◆ Exercise instructions: Show, from the records below, all lines that contain the word "figure".

════════════════════

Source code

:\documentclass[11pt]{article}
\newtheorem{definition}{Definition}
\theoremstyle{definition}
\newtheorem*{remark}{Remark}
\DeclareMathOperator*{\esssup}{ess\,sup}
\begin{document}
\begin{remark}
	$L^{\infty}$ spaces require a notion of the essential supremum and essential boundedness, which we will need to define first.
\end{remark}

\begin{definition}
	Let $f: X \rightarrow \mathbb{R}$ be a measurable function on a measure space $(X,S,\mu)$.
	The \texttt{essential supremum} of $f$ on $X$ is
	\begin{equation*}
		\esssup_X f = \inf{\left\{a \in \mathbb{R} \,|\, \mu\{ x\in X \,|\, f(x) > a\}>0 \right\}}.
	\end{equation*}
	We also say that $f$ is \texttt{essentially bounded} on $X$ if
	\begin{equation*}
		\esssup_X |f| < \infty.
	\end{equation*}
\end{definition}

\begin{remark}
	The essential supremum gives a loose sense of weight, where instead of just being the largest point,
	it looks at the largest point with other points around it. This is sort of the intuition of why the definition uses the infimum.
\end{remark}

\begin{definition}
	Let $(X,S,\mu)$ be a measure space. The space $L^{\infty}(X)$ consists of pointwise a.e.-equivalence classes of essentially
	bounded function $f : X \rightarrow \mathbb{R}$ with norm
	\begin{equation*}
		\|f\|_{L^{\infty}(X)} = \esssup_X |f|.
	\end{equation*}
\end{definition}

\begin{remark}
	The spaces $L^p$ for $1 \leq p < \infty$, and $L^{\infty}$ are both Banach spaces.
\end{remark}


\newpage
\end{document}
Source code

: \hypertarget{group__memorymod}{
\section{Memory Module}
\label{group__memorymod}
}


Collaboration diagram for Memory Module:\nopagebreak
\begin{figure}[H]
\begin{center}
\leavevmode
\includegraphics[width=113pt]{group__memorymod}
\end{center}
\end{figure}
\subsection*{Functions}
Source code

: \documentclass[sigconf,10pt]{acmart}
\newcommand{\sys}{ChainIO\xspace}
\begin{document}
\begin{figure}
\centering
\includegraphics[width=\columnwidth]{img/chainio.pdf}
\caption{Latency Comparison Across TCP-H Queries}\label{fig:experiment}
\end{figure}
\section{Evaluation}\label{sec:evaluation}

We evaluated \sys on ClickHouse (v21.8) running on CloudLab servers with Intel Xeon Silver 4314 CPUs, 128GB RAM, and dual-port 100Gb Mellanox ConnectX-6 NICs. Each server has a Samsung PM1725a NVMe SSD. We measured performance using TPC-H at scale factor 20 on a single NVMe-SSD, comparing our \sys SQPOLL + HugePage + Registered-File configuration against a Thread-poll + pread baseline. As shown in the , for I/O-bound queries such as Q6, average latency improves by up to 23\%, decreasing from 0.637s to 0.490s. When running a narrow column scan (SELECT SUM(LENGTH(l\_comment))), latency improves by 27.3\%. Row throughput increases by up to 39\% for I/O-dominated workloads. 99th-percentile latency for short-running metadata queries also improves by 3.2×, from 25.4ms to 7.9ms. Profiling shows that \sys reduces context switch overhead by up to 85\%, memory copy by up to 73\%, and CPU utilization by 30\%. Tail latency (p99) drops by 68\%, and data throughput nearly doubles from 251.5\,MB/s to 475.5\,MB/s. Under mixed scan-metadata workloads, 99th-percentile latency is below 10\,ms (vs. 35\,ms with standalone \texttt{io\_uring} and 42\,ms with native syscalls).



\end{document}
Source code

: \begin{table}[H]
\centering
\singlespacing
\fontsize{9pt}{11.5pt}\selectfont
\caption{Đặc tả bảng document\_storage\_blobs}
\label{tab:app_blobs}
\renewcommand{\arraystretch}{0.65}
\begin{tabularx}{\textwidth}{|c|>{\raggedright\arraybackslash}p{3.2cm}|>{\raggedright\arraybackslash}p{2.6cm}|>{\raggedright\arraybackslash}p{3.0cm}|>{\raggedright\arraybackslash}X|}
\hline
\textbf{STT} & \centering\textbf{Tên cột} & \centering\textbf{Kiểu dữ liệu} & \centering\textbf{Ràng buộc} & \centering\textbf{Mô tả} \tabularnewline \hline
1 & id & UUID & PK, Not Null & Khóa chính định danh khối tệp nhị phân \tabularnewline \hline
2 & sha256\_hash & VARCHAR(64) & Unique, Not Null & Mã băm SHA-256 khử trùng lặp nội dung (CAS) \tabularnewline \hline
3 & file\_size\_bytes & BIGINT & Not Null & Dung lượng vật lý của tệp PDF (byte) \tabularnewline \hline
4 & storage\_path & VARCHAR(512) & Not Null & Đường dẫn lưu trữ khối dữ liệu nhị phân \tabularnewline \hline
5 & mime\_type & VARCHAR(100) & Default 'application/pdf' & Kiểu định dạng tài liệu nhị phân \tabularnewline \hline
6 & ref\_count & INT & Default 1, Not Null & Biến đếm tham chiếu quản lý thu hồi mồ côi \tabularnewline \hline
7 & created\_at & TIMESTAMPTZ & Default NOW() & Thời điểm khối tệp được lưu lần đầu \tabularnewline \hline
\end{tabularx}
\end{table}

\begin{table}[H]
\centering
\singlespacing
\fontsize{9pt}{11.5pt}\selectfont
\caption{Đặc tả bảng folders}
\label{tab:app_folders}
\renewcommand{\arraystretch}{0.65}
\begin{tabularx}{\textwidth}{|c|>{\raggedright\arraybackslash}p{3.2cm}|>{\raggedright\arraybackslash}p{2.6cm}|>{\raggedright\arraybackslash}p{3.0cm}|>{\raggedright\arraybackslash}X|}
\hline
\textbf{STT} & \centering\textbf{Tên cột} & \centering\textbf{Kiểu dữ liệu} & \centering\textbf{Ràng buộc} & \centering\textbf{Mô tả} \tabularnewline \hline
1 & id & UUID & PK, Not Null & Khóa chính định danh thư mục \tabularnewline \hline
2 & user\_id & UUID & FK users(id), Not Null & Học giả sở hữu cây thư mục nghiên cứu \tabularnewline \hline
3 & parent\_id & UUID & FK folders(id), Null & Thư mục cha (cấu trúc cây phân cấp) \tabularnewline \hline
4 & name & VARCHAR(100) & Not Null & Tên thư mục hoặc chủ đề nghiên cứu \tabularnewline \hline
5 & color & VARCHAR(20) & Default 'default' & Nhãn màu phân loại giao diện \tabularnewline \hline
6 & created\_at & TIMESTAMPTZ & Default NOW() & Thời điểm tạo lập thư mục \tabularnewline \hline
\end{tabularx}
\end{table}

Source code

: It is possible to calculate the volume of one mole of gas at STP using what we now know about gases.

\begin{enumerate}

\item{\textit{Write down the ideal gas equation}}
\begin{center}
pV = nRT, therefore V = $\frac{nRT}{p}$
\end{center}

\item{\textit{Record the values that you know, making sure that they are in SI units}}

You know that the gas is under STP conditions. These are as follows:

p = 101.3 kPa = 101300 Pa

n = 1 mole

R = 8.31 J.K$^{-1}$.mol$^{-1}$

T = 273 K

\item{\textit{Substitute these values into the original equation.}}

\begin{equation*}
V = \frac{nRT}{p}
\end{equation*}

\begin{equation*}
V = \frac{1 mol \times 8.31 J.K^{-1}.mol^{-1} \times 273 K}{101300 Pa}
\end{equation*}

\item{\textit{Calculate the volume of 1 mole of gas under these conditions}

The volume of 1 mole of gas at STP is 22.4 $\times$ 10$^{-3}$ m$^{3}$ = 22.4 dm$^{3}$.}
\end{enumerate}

════════════════════

◆ Finished exercise:
\begin{figure}[H]
\end{figure}
\begin{figure}
\end{figure}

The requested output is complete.